- _THE DATA_:
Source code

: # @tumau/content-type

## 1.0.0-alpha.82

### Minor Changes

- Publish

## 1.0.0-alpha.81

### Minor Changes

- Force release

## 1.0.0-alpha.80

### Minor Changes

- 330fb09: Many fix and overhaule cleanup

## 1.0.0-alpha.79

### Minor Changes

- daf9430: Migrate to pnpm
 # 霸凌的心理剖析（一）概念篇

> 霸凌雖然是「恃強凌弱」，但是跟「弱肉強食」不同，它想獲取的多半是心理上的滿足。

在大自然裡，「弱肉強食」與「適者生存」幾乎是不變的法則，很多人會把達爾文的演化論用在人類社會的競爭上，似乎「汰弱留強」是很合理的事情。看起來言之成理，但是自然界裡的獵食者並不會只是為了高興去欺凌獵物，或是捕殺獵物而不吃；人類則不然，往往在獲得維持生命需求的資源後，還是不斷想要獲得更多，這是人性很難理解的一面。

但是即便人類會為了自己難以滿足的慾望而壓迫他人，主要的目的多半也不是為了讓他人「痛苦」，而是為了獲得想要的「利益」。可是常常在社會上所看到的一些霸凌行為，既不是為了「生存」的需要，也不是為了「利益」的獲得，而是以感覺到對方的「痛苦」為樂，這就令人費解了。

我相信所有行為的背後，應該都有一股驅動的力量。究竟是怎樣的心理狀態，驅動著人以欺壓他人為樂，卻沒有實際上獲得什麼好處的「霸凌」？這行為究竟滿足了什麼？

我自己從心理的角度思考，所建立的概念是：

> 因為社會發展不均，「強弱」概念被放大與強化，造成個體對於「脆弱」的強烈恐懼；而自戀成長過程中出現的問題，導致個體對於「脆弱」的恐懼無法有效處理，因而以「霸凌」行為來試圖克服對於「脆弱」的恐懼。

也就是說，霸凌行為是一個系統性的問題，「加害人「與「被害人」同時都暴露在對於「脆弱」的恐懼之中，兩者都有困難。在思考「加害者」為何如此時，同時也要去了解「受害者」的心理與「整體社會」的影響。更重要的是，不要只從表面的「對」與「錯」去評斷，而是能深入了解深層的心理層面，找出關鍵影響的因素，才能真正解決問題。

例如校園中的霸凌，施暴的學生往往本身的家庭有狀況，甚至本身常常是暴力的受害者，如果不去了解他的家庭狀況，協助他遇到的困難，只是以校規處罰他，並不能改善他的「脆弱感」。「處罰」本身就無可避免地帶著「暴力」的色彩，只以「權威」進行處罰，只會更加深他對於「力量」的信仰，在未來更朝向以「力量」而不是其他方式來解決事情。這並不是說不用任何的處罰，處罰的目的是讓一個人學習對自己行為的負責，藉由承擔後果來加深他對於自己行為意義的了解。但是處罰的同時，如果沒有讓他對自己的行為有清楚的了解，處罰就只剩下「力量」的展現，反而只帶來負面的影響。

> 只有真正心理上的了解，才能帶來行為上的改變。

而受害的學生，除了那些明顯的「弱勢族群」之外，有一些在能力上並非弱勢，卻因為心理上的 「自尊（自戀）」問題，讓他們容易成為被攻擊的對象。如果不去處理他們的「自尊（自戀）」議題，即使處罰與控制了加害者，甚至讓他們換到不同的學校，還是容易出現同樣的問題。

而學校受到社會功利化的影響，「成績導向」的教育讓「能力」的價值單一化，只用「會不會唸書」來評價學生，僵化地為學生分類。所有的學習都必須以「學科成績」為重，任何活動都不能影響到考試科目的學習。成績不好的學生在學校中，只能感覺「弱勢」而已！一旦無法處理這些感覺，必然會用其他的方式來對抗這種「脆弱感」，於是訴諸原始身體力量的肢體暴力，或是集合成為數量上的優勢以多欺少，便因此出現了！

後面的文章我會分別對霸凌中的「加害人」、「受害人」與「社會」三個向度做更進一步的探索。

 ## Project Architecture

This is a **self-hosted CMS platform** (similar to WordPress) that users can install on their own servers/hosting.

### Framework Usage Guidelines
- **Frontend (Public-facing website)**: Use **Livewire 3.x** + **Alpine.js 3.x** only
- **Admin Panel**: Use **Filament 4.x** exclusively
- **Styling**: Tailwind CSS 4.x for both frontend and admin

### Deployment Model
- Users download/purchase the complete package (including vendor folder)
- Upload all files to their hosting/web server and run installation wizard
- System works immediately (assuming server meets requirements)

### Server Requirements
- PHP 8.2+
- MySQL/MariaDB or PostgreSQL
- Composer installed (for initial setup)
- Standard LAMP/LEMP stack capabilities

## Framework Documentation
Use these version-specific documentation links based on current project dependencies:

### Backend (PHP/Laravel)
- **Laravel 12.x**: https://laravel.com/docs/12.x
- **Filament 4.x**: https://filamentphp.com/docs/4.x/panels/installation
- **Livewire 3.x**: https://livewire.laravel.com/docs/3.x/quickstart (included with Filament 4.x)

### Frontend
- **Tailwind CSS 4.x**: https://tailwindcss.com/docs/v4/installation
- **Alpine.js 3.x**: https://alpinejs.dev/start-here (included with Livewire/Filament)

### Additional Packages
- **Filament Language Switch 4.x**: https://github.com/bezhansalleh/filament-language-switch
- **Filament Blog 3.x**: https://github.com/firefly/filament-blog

- _THE PROBLEM_:
Where the listing above reaches the line that contains "### Framework Usage Guidelines", start retyping, and finish with the line that contains "- Users download/purchase"; reproduce those lines exactly and no others.

- _COMPLETED EXERCISE_:
### Framework Usage Guidelines
- **Frontend (Public-facing website)**: Use **Livewire 3.x** + **Alpine.js 3.x** only
- **Admin Panel**: Use **Filament 4.x** exclusively
- **Styling**: Tailwind CSS 4.x for both frontend and admin

### Deployment Model
- Users download/purchase the complete package (including vendor folder)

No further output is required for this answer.